Copy out every record below exactly as written, but leave out any pictures.

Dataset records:
-- -- --

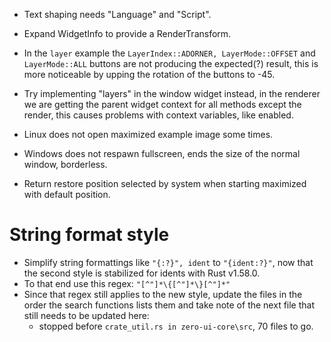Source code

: * Text shaping needs "Language" and "Script".
* Expand WidgetInfo to provide a RenderTransform.

* In the `layer` example the `LayerIndex::ADORNER, LayerMode::OFFSET` and `LayerMode::ALL` buttons are not producing the expected(?) result, this is more noticeable by upping the rotation of the buttons to -45.

* Try implementing "layers" in the window widget instead, in the renderer we are getting the parent widget context for all methods
except the render, this causes problems with context variables, like enabled.

* Linux does not open maximized example image some times.
* Windows does not respawn fullscreen, ends the size of the normal window, borderless.
* Return restore position selected by system when starting maximized with default position.

# String format style
* Simplify string formattings like `"{:?}", ident` to `"{ident:?}"`, now that the second style is stabilized for idents with Rust v1.58.0.
* To that end use this regex: `"[^"]*\{[^"]*\}[^"]*"`
* Since that regex still applies to the new style, update the files in the order the search functions lists them and take note of the next file that still needs to be updated here:
  * stopped before `crate_util.rs in zero-ui-core\src`, 70 files to go.
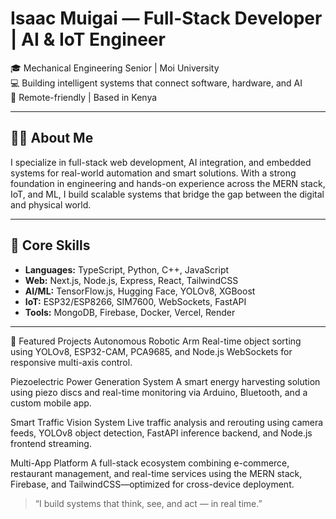 # Isaac Muigai — Full-Stack Developer | AI & IoT Engineer

🎓 Mechanical Engineering Senior | Moi University  
💻 Building intelligent systems that connect software, hardware, and AI  
📍 Remote-friendly | Based in Kenya

---

## 👨‍💻 About Me

I specialize in full-stack web development, AI integration, and embedded systems for real-world automation and smart solutions. With a strong foundation in engineering and hands-on experience across the MERN stack, IoT, and ML, I build scalable systems that bridge the gap between the digital and physical world.

---

## 🔧 Core Skills

- **Languages:** TypeScript, Python, C++, JavaScript  
- **Web:** Next.js, Node.js, Express, React, TailwindCSS  
- **AI/ML:** TensorFlow.js, Hugging Face, YOLOv8, XGBoost  
- **IoT:** ESP32/ESP8266, SIM7600, WebSockets, FastAPI  
- **Tools:** MongoDB, Firebase, Docker, Vercel, Render

---

🚀 Featured Projects
Autonomous Robotic Arm
Real-time object sorting using YOLOv8, ESP32-CAM, PCA9685, and Node.js WebSockets for responsive multi-axis control.

Piezoelectric Power Generation System
A smart energy harvesting solution using piezo discs and real-time monitoring via Arduino, Bluetooth, and a custom mobile app.

Smart Traffic Vision System
Live traffic analysis and rerouting using camera feeds, YOLOv8 object detection, FastAPI inference backend, and Node.js frontend streaming.

Multi-App Platform
A full-stack ecosystem combining e-commerce, restaurant management, and real-time services using the MERN stack, Firebase, and TailwindCSS—optimized for cross-device deployment.

> “I build systems that think, see, and act — in real time.”
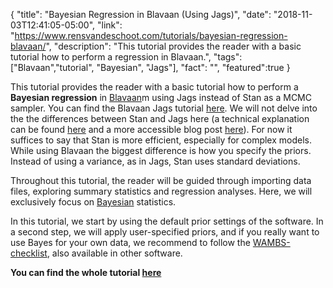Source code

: {
  "title": "Bayesian Regression in Blavaan (Using Jags)",
  "date": "2018-11-03T12:41:05-05:00",
  "link": "https://www.rensvandeschoot.com/tutorials/bayesian-regression-blavaan/",
  "description": "This tutorial provides the reader with a basic tutorial how to perform a regression in Blavaan.",
  "tags": ["Blavaan","tutorial", "Bayesian", "Jags"],
  "fact": "",
  "featured":true
}

This tutorial provides the reader with a basic tutorial how to perform a **Bayesian regression** in [Blavaan](https://faculty.missouri.edu/~merklee/blavaan/)m using Jags instead of Stan as a MCMC sampler. You can find the Blavaan Jags tutorial [here](tutorials/blavaan-regression-stan). We will not delve into the the differences between Stan and Jags here (a technical explanation can be found [here](http://www.jmlr.org/papers/volume15/hoffman14a/hoffman14a.pdf) and a more accessible blog post [here](https://statmodeling.stat.columbia.edu/2017/11/30/not-compare-speed-stan-something-else/)). For now it suffices to say that Stan is more efficient, especially for complex models. While using Blavaan the biggest difference is how you specify the priors. Instead of using a variance, as in Jags, Stan uses standard deviations.

Throughout this tutorial, the reader will be guided through importing data files, exploring summary statistics and regression analyses. Here, we will exclusively focus on [Bayesian](https://www.rensvandeschoot.com/a-gentle-introduction-to-bayesian-analysis-applications-to-developmental-research/) statistics.

In this tutorial, we start by using the default prior settings of the software.  In a second step, we will apply user-specified priors, and if you really want to use Bayes for your own data, we recommend to follow the [WAMBS-checklist](https://www.rensvandeschoot.com/wambs-checklist/), also available in other software.

**You can find the whole tutorial [here](https://www.rensvandeschoot.com/tutorials/bayesian-regression-blavaan/")**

-- -- --

Expected answer:
Source code

: * Text shaping needs "Language" and "Script".
* Expand WidgetInfo to provide a RenderTransform.

* In the `layer` example the `LayerIndex::ADORNER, LayerMode::OFFSET` and `LayerMode::ALL` buttons are not producing the expected(?) result, this is more noticeable by upping the rotation of the buttons to -45.

* Try implementing "layers" in the window widget instead, in the renderer we are getting the parent widget context for all methods
except the render, this causes problems with context variables, like enabled.

* Linux does not open maximized example image some times.
* Windows does not respawn fullscreen, ends the size of the normal window, borderless.
* Return restore position selected by system when starting maximized with default position.

# String format style
* Simplify string formattings like `"{:?}", ident` to `"{ident:?}"`, now that the second style is stabilized for idents with Rust v1.58.0.
* To that end use this regex: `"[^"]*\{[^"]*\}[^"]*"`
* Since that regex still applies to the new style, update the files in the order the search functions lists them and take note of the next file that still needs to be updated here:
  * stopped before `crate_util.rs in zero-ui-core\src`, 70 files to go.
 # Isaac Muigai — Full-Stack Developer | AI & IoT Engineer

🎓 Mechanical Engineering Senior | Moi University  
💻 Building intelligent systems that connect software, hardware, and AI  
📍 Remote-friendly | Based in Kenya

---

## 👨‍💻 About Me

I specialize in full-stack web development, AI integration, and embedded systems for real-world automation and smart solutions. With a strong foundation in engineering and hands-on experience across the MERN stack, IoT, and ML, I build scalable systems that bridge the gap between the digital and physical world.

---

## 🔧 Core Skills

- **Languages:** TypeScript, Python, C++, JavaScript  
- **Web:** Next.js, Node.js, Express, React, TailwindCSS  
- **AI/ML:** TensorFlow.js, Hugging Face, YOLOv8, XGBoost  
- **IoT:** ESP32/ESP8266, SIM7600, WebSockets, FastAPI  
- **Tools:** MongoDB, Firebase, Docker, Vercel, Render

---

🚀 Featured Projects
Autonomous Robotic Arm
Real-time object sorting using YOLOv8, ESP32-CAM, PCA9685, and Node.js WebSockets for responsive multi-axis control.

Piezoelectric Power Generation System
A smart energy harvesting solution using piezo discs and real-time monitoring via Arduino, Bluetooth, and a custom mobile app.

Smart Traffic Vision System
Live traffic analysis and rerouting using camera feeds, YOLOv8 object detection, FastAPI inference backend, and Node.js frontend streaming.

Multi-App Platform
A full-stack ecosystem combining e-commerce, restaurant management, and real-time services using the MERN stack, Firebase, and TailwindCSS—optimized for cross-device deployment.

> “I build systems that think, see, and act — in real time.”
Source code

: {
  "title": "Bayesian Regression in Blavaan (Using Jags)",
  "date": "2018-11-03T12:41:05-05:00",
  "link": "https://www.rensvandeschoot.com/tutorials/bayesian-regression-blavaan/",
  "description": "This tutorial provides the reader with a basic tutorial how to perform a regression in Blavaan.",
  "tags": ["Blavaan","tutorial", "Bayesian", "Jags"],
  "fact": "",
  "featured":true
}

This tutorial provides the reader with a basic tutorial how to perform a **Bayesian regression** in [Blavaan](https://faculty.missouri.edu/~merklee/blavaan/)m using Jags instead of Stan as a MCMC sampler. You can find the Blavaan Jags tutorial [here](tutorials/blavaan-regression-stan). We will not delve into the the differences between Stan and Jags here (a technical explanation can be found [here](http://www.jmlr.org/papers/volume15/hoffman14a/hoffman14a.pdf) and a more accessible blog post [here](https://statmodeling.stat.columbia.edu/2017/11/30/not-compare-speed-stan-something-else/)). For now it suffices to say that Stan is more efficient, especially for complex models. While using Blavaan the biggest difference is how you specify the priors. Instead of using a variance, as in Jags, Stan uses standard deviations.

Throughout this tutorial, the reader will be guided through importing data files, exploring summary statistics and regression analyses. Here, we will exclusively focus on [Bayesian](https://www.rensvandeschoot.com/a-gentle-introduction-to-bayesian-analysis-applications-to-developmental-research/) statistics.

In this tutorial, we start by using the default prior settings of the software.  In a second step, we will apply user-specified priors, and if you really want to use Bayes for your own data, we recommend to follow the [WAMBS-checklist](https://www.rensvandeschoot.com/wambs-checklist/), also available in other software.

**You can find the whole tutorial [here](https://www.rensvandeschoot.com/tutorials/bayesian-regression-blavaan/")**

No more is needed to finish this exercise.